Quinn Simmons is unlikely to race with Trek-Segafredo again this season, with the team still to decide on the length of his suspension. The American was suspended on Wednesday evening for making social media posts that the team described as “divisive, incendiary, and detrimental.”
Speaking ahead of the Giro d’Italia Grande Partenza in Palermo on Thursday, Trek-Segafredo general manager Luca Guercilena said that a decision on the 19-year-old’s status will be taken in agreement with team owner Trek Bikes.
“As of now, the rider is obviously suspended. We still have to decide on the length of the suspension, but we can’t deny that with five races left in the season, the prospect of him racing again this year is remote,” Guercilena said.
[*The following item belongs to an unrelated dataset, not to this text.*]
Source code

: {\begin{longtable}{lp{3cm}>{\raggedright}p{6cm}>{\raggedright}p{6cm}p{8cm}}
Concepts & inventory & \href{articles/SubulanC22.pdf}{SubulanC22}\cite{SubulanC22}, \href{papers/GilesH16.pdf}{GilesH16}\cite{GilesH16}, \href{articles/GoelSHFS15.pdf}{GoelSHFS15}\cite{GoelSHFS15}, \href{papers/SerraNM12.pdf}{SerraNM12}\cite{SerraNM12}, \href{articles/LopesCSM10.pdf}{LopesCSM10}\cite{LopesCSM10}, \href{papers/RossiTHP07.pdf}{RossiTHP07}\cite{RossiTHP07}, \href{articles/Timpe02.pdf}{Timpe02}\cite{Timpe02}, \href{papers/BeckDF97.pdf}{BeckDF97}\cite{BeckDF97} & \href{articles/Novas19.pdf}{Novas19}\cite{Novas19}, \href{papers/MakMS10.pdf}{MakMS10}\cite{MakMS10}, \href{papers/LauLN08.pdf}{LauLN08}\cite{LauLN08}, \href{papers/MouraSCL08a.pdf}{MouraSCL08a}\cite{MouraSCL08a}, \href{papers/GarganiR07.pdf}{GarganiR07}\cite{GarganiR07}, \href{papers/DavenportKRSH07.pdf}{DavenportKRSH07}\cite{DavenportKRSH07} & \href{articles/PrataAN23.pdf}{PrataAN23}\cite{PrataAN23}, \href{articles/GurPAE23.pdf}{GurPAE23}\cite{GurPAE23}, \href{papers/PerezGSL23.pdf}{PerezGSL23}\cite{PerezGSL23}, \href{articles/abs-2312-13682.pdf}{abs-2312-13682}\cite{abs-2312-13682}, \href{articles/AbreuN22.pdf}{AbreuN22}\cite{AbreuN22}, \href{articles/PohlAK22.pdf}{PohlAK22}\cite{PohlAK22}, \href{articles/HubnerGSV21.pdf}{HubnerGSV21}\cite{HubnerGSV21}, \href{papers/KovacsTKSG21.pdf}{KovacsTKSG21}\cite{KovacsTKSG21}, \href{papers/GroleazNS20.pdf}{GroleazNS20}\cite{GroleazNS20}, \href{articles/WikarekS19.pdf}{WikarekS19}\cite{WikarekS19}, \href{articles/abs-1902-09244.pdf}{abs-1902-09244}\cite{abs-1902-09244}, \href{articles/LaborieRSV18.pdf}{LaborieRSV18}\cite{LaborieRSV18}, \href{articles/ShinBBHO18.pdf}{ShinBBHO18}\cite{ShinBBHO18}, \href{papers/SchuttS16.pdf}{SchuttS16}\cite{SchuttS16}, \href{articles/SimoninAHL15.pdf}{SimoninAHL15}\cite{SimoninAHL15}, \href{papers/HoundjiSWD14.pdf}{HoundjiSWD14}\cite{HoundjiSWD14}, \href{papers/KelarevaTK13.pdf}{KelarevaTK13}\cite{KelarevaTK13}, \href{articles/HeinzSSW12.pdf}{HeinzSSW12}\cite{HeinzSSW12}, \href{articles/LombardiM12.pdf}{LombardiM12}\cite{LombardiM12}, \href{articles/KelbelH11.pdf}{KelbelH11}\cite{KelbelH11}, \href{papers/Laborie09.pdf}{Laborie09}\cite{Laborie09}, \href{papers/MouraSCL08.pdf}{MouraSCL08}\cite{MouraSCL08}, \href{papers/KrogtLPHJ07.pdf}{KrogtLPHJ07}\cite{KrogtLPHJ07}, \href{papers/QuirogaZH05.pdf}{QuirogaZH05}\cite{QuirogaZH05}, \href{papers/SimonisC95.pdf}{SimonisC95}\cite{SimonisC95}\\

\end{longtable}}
“It shouldn’t be forgotten that these are the decisions and statements of a boy of 19 years of age, even if there are no excuses. We feel that we need to reflect carefully on the decisions that need to be taken. We’ll decide what will be done together with the company, which owns the team.”
Simmons was suspended following his response to a post from cycling journalist and commentator José Been about the upcoming US election, in which she asked supporters of Donald Trump to stop following her on Twitter. The American responded by writing “bye,” followed by an emoji of a hand with black skin tone waving.
The use of a black emoji by a white person online has been repeatedly highlighted as racist, and the term “digital blackface” has been coined to describe its usage.
Trek-Segafredo suspended Simmons “until further notice” on Wednesday evening, issuing a statement saying that they would “hold people accountable for their words and actions” and adding: “Regrettably, team rider Quinn Simmons made statements online that we feel are divisive, incendiary, and detrimental to the team, professional cycling, its fans, and the positive future we hope to help create for the sport.”
Simmons is in his first season as a professional after winning the junior road race at the 2019 World Championships. He completed Flèche Wallonne on Wednesday and had been due to participate in the forthcoming cobbled Classics.
On Thursday, Vincenzo Nibali, who will lead Trek-Segafredo at the Giro, downplayed the idea that professional cyclists would join their colleagues in other sports in using their platform to discuss political matters.
“As a child, I was always told that your vote was something private, so I’ve never allowed myself to make public political statements,” Nibali said.
While athletes in sports including basketball, tennis, football and Formula 1 expressed support for the Black Lives Matter movement in recent months, there was no such activism on the Tour de France until the final stage to Paris, when riders wore face masks bearing the slogan “no to racism” before the start.